Measures In Systemic Lupus Erythematosus Health And Social Care Essay
SYSTEMIC LUPUS ERYTHEMATOSUS is a multisystem disease of autoimmune etiology with heterogeneous manifestations. Outcome measures are important in measuring disease activity, to decide the appropriate therapy, documenting the response to therapy and to know the extent of damage or functional limitation caused by the disease. Multiple outcome measures have been developed by various organisations which include more than 40 disease activity instruments reflecting the complexity and the challenges in measuring this multifaceted disease.

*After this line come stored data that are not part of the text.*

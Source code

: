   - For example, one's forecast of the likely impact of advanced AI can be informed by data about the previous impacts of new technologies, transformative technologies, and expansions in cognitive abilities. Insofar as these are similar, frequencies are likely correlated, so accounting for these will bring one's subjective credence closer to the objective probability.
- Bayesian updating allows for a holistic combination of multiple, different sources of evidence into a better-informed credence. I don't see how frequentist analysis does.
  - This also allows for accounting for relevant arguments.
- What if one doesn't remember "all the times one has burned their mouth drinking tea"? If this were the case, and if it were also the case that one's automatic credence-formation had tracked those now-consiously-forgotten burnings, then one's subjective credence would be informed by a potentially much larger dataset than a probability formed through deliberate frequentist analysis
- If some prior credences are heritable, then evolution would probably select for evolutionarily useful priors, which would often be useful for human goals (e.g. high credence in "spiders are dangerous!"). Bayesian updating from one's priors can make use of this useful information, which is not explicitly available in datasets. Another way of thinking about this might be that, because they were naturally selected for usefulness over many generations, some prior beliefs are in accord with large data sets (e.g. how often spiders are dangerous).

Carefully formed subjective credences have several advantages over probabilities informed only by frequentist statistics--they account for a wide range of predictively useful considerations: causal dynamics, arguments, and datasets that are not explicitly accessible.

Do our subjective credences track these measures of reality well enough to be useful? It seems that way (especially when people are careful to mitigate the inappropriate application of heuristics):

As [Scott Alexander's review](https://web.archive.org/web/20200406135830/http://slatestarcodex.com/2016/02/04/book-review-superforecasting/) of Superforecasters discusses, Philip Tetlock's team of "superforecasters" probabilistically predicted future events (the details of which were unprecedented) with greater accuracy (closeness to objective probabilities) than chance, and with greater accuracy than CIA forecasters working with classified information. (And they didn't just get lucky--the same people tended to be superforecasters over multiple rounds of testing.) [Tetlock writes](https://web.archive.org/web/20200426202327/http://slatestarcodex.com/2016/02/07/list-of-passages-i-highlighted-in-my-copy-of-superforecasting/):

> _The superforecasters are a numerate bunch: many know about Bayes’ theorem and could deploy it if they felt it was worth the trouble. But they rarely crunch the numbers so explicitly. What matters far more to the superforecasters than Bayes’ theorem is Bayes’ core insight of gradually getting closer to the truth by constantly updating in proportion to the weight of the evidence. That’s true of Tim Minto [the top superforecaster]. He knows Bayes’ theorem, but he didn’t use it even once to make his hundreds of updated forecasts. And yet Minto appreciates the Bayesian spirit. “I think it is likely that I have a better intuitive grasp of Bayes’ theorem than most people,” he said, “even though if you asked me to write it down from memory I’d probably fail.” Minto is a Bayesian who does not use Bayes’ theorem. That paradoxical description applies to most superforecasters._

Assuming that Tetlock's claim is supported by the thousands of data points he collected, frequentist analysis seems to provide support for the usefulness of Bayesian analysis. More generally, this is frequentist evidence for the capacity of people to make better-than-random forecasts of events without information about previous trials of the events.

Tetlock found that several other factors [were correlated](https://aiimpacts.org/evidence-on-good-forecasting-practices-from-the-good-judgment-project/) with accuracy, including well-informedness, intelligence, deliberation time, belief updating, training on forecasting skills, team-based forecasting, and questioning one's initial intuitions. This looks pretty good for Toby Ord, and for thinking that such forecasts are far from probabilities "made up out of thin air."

THE NEED FOR OUTCOME MEASURES IN LUPUS
SLE is a disease affecting predominantly females of child bearing age. Outcomes in SLE can be described by three domains, namely disease activity, accumulated damage and health status of patients. In the past outcomes in SLE were measured in terms of survival. However with the advent of targeted treatment and better outcomes, survival is more than 80 % in 10 years. A good outcome measure should be able to distinguish between disease activity for example active 'renal lupus' and disease damage due to chronic disease e.g. chronic kidney disease as a sequelae of renal lupus and the resultant functional impairment. Patient may be assessed for various purposes including: routine care- quantifying disease and planning a therapeutic strategy, assess response to the therapy, to verify that the disease is in remission and thus the patient may plan her pregnancy, to include the patient in a clinical trial and to compare the responses of various subpopulations in a Clinical Trial scenario.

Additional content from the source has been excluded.